主室を囲むように、狭いながらもトイレ、キッチン、シャワールームも完備している。
貴族の邸宅に比べればなにもかもが質素で狭っ苦しいが、友達が集まる隠れ家としては、十分すぎるんじゃないだろうか。
隠れ家の探険にはしゃいで、ユーリとソルアはまだ見たことがなかった外の景観を楽しんで、見知らぬ料理に言葉を弾ませて、新年会は賑わいをみせた。

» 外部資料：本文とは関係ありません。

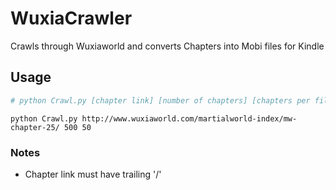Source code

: # WuxiaCrawler
Crawls through Wuxiaworld and converts Chapters into Mobi files for Kindle

## Usage
```python
# python Crawl.py [chapter link] [number of chapters] [chapters per file]
```
```
python Crawl.py http://www.wuxiaworld.com/martialworld-index/mw-chapter-25/ 500 50
```

### Notes
* Chapter link must have trailing '/'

クロノは食べ物に夢中で感動しきりだった。前世で俺たちを見守っている時に食べてみたかったらしい。
途中で民俗学の本にかじりついて離れなくなったマグナは諦め、カードゲームに賭博を持ち出そうとしたソルアは叩いといた。
いたいけな子供に余計なことを言う年上の典型例か。ちなみに今日もユーリについてきた侍女さんは、今回は楽しそうだ。良かった。
ある程度の年になったらこの隠れ家に泊まってキャンプしたいな、なんて事も話しながら、俺たちは普通の子供たち、普通の友達としてホームパーティーを楽しんだ。
子供時代の楽しかった思い出は、俺にも増えた。